REQUIREMENT: Everything from the line with "आभ्यंतरैर् अभिद्रोहैः देशोऽयं" to the last line of the material below is what to reproduce, exactly and with no other lines.

################

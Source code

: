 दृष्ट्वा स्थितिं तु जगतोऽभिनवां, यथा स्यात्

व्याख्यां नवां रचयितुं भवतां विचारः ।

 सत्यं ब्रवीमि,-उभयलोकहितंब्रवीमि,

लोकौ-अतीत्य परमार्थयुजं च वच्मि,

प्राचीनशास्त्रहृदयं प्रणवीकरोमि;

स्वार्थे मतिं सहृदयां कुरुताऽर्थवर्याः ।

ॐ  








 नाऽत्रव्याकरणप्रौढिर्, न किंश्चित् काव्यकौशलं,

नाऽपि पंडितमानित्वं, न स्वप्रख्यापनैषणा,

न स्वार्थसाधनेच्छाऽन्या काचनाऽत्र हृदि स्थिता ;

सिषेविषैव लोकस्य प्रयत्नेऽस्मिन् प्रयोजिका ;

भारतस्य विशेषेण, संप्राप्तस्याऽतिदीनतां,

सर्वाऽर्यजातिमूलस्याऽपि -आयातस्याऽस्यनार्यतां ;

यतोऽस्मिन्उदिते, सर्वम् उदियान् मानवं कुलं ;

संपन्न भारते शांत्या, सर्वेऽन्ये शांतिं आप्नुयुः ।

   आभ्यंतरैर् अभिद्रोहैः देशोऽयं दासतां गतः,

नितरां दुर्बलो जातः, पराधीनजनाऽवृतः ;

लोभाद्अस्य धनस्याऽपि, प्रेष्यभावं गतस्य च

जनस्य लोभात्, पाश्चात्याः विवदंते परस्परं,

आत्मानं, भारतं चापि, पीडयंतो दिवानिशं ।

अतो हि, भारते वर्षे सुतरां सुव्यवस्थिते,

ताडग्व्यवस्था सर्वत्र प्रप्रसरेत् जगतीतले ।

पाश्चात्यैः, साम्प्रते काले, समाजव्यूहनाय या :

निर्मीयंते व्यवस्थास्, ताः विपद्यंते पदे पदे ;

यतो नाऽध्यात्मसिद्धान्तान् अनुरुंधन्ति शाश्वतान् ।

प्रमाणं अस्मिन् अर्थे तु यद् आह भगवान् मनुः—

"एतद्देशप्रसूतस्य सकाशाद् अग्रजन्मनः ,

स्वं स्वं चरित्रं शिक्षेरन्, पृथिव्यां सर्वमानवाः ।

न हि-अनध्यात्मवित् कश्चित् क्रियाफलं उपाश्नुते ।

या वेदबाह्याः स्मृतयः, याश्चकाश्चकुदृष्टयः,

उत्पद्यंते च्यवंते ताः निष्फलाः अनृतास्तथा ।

################

SOLUTION FOR THIS PROBLEM:
   आभ्यंतरैर् अभिद्रोहैः देशोऽयं दासतां गतः,

नितरां दुर्बलो जातः, पराधीनजनाऽवृतः ;

लोभाद्अस्य धनस्याऽपि, प्रेष्यभावं गतस्य च

जनस्य लोभात्, पाश्चात्याः विवदंते परस्परं,

आत्मानं, भारतं चापि, पीडयंतो दिवानिशं ।

अतो हि, भारते वर्षे सुतरां सुव्यवस्थिते,

ताडग्व्यवस्था सर्वत्र प्रप्रसरेत् जगतीतले ।

पाश्चात्यैः, साम्प्रते काले, समाजव्यूहनाय या :

निर्मीयंते व्यवस्थास्, ताः विपद्यंते पदे पदे ;

यतो नाऽध्यात्मसिद्धान्तान् अनुरुंधन्ति शाश्वतान् ।

प्रमाणं अस्मिन् अर्थे तु यद् आह भगवान् मनुः—

"एतद्देशप्रसूतस्य सकाशाद् अग्रजन्मनः ,

स्वं स्वं चरित्रं शिक्षेरन्, पृथिव्यां सर्वमानवाः ।

न हि-अनध्यात्मवित् कश्चित् क्रियाफलं उपाश्नुते ।

या वेदबाह्याः स्मृतयः, याश्चकाश्चकुदृष्टयः,

उत्पद्यंते च्यवंते ताः निष्फलाः अनृतास्तथा ।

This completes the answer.